Effort vs. Outcome is hard to get right, especially if you have based your arguments for the work on such shaky grounds like “Well, it’s just an experiment”. This argument is often used to excuse poor discovery work or to circumvent having to admit that you don’t know but that your gut is telling you to go this particular way.

The truth is that you don’t know if what you are proposing will end up as a success. The only way to validate anything is to build and see.

But since you know that you don’t know, try instead to not make your plan a huge bet from the beginning. How little can you build to validate your hypothesis?

What if, in your pursuit of dominating the European market, you start by localising your websites and ads into just one language. If your belief is that European businesses want to do business in their local language, then that’s a great place to start. If you’re right, your path forward is lit up like a runway at night. And if you’re wrong, well, you have a dozen other options to try. But crucially, your validation happened in reality and quickly.

How we know if it worked: Well, what’s the objective?

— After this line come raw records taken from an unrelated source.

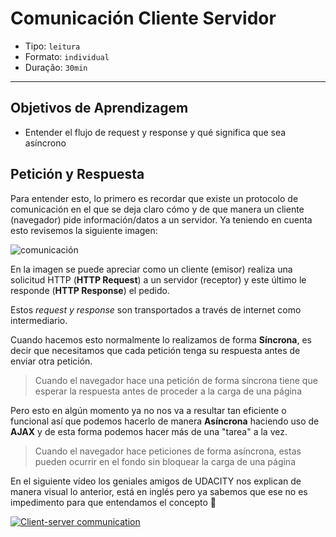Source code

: # Comunicación Cliente Servidor

- Tipo: `leitura`
- Formato: `individual`
- Duração: `30min`

***

## Objetivos de Aprendizagem

- Entender el flujo de request y response y qué significa que sea asíncrono

## Petición y Respuesta

Para entender esto, lo primero es recordar que existe un protocolo de
comunicación en el que se deja claro cómo y de que manera un cliente
(navegador) pide información/datos a un servidor. Ya teniendo en cuenta
esto revisemos la siguiente imagen:

![comunicación](http://www.solocodigoweb.com/wp-content/uploads/2017/06/clientserver.jpg)

En la imagen se puede apreciar como un cliente (emisor) realiza una solicitud
HTTP (**HTTP Request**) a un servidor (receptor) y este último le responde
(**HTTP Response**) el pedido.

Estos _request y response_ son transportados a través de internet como
intermediario.

Cuando hacemos esto normalmente lo realizamos de forma **Síncrona**, es decir
que necesitamos que cada petición tenga su respuesta antes de enviar otra
petición.

> Cuando el navegador hace una petición de forma síncrona tiene que esperar la
> respuesta antes de proceder a la carga de una página

Pero esto en algún momento ya no nos va a resultar tan eficiente o funcional
así que podemos hacerlo de manera **Asíncrona** haciendo uso de **AJAX** y de
esta forma podemos hacer más de una "tarea" a la vez.

> Cuando el navegador hace peticiones de forma asíncrona, estas pueden
> ocurrir en el fondo sin bloquear la carga de una página

En el siguiente vídeo los geniales amigos de UDACITY nos explican de manera
visual lo anterior, está en inglés pero ya sabemos que ese no es impedimento
para que entendamos el concepto :muscle:

[![Client-server communication](https://img.youtube.com/vi/nozbz6J3_4w/0.jpg)](https://youtu.be/nozbz6J3_4w)
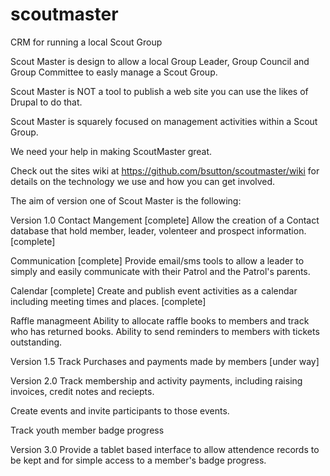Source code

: scoutmaster
===========

CRM for running a local Scout Group

Scout Master is design to allow a local Group Leader, Group Council and Group Committee to easly manage a Scout Group.

Scout Master is NOT a tool to publish a web site you can use the likes of Drupal to do that.

Scout Master is squarely focused on management activities within a Scout Group.

We need your help in making ScoutMaster great.

Check out the sites wiki at https://github.com/bsutton/scoutmaster/wiki for details on the technology we use and how you can get involved.

The aim of version one of Scout Master is the following:

Version 1.0
Contact Mangement [complete]
Allow the creation of a Contact database that hold member, leader, volenteer and prospect information. [complete]

Communication [complete]
Provide email/sms tools to allow a leader to simply and easily communicate with their Patrol and the Patrol's parents. 

Calendar [complete]
Create and publish event activities as a calendar including meeting times and places. [complete]

Raffle managmeent
Ability to allocate raffle books to members and track who has returned books. Ability to send reminders to members with tickets outstanding.

Version 1.5
Track Purchases and payments made by members [under way]


Version 2.0
Track membership and activity payments, including raising invoices, credit notes and reciepts.

Create events and invite participants to those events.

Track youth member badge progress

Version 3.0
Provide a tablet based interface to allow attendence records to be kept and for simple access to a member's badge progress.

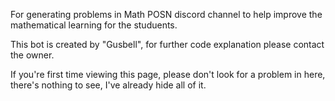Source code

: For generating problems in Math POSN discord channel to help improve the mathematical learning for the studuents.

This bot is created by "Gusbell", for further code explanation please contact the owner.

If you're first time viewing this page, please don't look for a problem in here, there's nothing to see, I've already hide all of it.
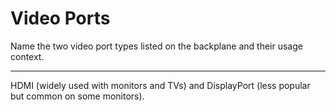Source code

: # Video Ports

Name the two video port types listed on the backplane and their usage context.

---

HDMI (widely used with monitors and TVs) and DisplayPort (less popular but common on some monitors).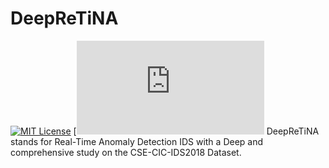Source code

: # DeepReTiNA
[![MIT License](https://img.shields.io/badge/license-MIT-blue.svg?style=for-the-badge)](https://github.com/erikmurtaj/DeepReTiNA/LICENSE)
[![Documentation](https://www.unb.ca/cic/datasets/ids-2018.html)
DeepReTiNA stands for Real-Time Anomaly Detection IDS with a Deep and comprehensive study on the CSE-CIC-IDS2018 Dataset. 
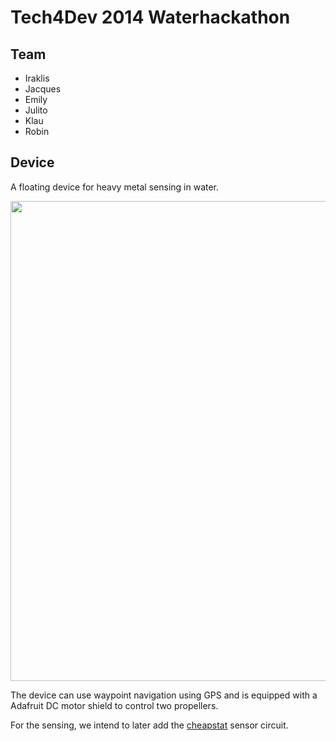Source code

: Tech4Dev 2014 Waterhackathon
============================

Team
----

* Iraklis
* Jacques
* Emily
* Julito
* Klau
* Robin

Device
------

A floating device for heavy metal sensing in water.

<img src="https://raw.githubusercontent.com/BioDesignRealWorld/WaterHackathon/master/images/float.jpg" width=1024 height=768>

The device can use waypoint navigation using GPS and is equipped with a
Adafruit DC motor shield to control two propellers.

For the sensing, we intend to later add the
[cheapstat](http://www.plosone.org/article/info%3Adoi%2F10.1371%2Fjournal.pone.0023783)
sensor circuit.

Increased conversion rate, lowered churn, improved checkout to purchase rate? This should be easy for you to answer.

Most importantly, make sure you have a simple and measurable answer. If you work with growth, you probably have a clear-as-day quantified metric that you live and die for.

But make sure that your goal is not located too far away from what you are testing. The more steps and user options you put between your new design and your goal, the more data you need to validate your hypothesis. So pick something close.

If you are testing a redesigned search box on your e-commerce site, your success metric should probably be whether people who use search are more likely to find a product using the search that they added to their cart. Not something further away like if your overall sales went up. That will simply be too hard to attribute to your team’s product change.

Putting It All Together

Here’s an example where you as a growth PM are tasked with conquering Europe. Your marketing team has started running ads in various European markets, but things are not going well. So what to do?

We know that our conversion rate on our German market website is poor and we know that sales reps have told us that their German leads have not been engaging with our marketing material. We also know that sales reps, a few German customers, and local German friends have told us that German business people prefer German material and are much less likely to trust and engage with English language anything.

We believe our lack of German language is a deterrent for potential German customers. And we believe that localised marketing material and product will make German customers find our offering much more appealing.

We want to achieve a higher conversion rate from exposure to customer in the German market.

What we are going to do is to start by localising a select few pages on the German website.

We know that it worked if our localised material resulted in more German leads for our German-speaking sales reps.

And just like that, we have a simple hypothesis with decent arguments, a clear goal, and an action plan with relatively low effort. Notice that I didn’t say that we know that Germans prefer German, but that we had been told by multiple sources. We then used those inputs to form our beliefs and made a small experiment to prove those beliefs. And we set up a goal close to the action, so that we would quickly get a reliable result.

If it turns out that Germans do in fact prefer German, we have that to build on and can argue for a larger effort into localisation in that market and we have a valid experiment that we can easily replicate in other markets.

Conclusion

Embracing a well-crafted hypothesis as the cornerstone of your work isn't just a smart move; it's a veritable game-changer for your team. By adopting this approach, you're not merely treating your 'brilliant ideas' with the rigour of scientific scrutiny - a route to sharpening your priorities and achieving your desired outcomes. More than that, you're equipping yourself with a crystal-clear narrative, making it infinitely easier to articulate your journey and logic to the curious (and perhaps sceptical) onlookers in your professional sphere.